Finalmente, la hora cero llegó y el paciente entró a sala de operaciones a las 11:30 de la mañana. La cirugía se extendió por nueve largas y agónicas horas en las que la familia de Luis, incluida su mamá Edna Santiago, comenzaron una red de plegarias pidiéndoles a Dios y a la Virgen del Pozo -de quien es devota- un milagro de vida. Y así ocurrió.

“Todo salió de maravillas. Hasta el mismo médico está asombrado con lo bien que su cuerpo ha aceptado el páncreas y el riñón. Mi Señor tiene un propósito para él”, expresó doña Edna al agregar que, como parte del proceso de recuperación, Luis estuvo bajo observación en el área de cuidado intensivo durante varios días.

“Pero ya está en un cuarto regular, está comiendo alimentos majados, está orinando bien, su azúcar está en control y hay buenas expectativas por parte de los médicos. El milagro ocurrió y se lo debemos a Karla Michelle”, expresó la progenitora de Luis al agregar que “hasta bien guapo se ve... ¡está tan lindo, mi nene!”

Emotivo encuentro con familia de Karla

No hay palabras ni emociones que puedan describir el agradecimiento que los familiares de Luis tienen con Carlos Negrón y Evelyn Vélez, los padres de Karla Michelle.

Por eso, doña Edna y Martha decidieron conocerlos durante el velorio de la menor.

“Fuimos el día antes del entierro y con el primero que hablamos fue con su papá. Cuando nos presentamos, empezó a llorar y me dio un abrazo bien fuerte”, describió Martha sobre aquel emotivo encuentro que unió a dos familias hasta entonces desconocidas.

Por su parte, Edna explicó que el encuentro de madre a madre, con Evelyn, será inolvidable.

“La abracé y le dije que ahora mi hijo también era suyo... y le dije que hasta una nieta tenía”, manifestó quien procedió en ese entonces a mostrarle a la mamá de Karla Michelle una foto de Luis.

Aquella noche, entre las cosas que hablaron los miembros de ambas familias hubo una promesa: Evelyn quería hablar por teléfono con Luis. Al momento, las visitas para el paciente están restringidas, pues su sistema inmunológico está aún débil.

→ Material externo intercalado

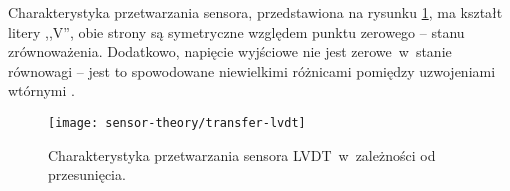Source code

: Charakterystyka przetwarzania sensora, przedstawiona na rysunku \ref{img:transfer-lvdt}, ma kształt
litery ,,V'', obie strony są symetryczne względem punktu zerowego -- stanu zrównoważenia. Dodatkowo,
napięcie wyjściowe nie jest zerowe~w~stanie równowagi -- jest to spowodowane niewielkimi różnicami
pomiędzy uzwojeniami wtórnymi \cite{sensory_wykład}.

\begin{figure}[!htbp]
  \centering
  \texttt{[image: sensor-theory/transfer-lvdt]}
  \caption{\label{img:transfer-lvdt}Charakterystyka przetwarzania sensora LVDT~w~zależności od
    przesunięcia.}
\end{figure}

Fue entonces que surgió otra llamada de importancia en la vida de Luis, quien es descrito por sus parientes como una persona bien tímida y “de pocas palabras”.

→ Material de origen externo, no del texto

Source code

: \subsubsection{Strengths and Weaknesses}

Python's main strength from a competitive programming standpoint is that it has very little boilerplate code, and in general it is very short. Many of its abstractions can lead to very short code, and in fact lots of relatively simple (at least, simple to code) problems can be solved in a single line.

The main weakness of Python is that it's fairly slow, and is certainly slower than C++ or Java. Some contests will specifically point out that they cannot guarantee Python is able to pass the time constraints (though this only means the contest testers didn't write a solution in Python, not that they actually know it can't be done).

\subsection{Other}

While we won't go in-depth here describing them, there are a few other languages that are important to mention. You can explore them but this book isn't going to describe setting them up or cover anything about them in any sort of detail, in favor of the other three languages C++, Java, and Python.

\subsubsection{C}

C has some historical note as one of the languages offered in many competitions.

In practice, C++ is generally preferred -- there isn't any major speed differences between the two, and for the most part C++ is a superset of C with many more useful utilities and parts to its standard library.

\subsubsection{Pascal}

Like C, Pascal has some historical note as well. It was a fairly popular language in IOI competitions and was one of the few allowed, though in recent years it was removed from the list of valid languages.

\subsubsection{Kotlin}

“Ella lo llamó y hablaron en privado. Yo los dejé solos para que él se sintiera cómodo. Luis me contó que doña Evelyn le dijo que estaba loca por conocerlo personalmente y que estuviera tranquilo porque su hija Karla hubiera querido donarle sus órganos. Fue un momento bien lindo para Luis. Yo sé que en su momento nos vamos a conocer todos”, expresó Martha.

Si las cosas salen como las planifican ambas familias, el encuentro entre los recipientes de los órganos de Karla Michelle y los padres, se llevará a cabo durante la promesa de Reyes.

“Ese día, doña Evelyn quiere mostrarle a toda la gente que es incrédula que los milagros sí existen y que Dios y la ciencia van de la mano”, agregó Martha sobre el anhelado junte.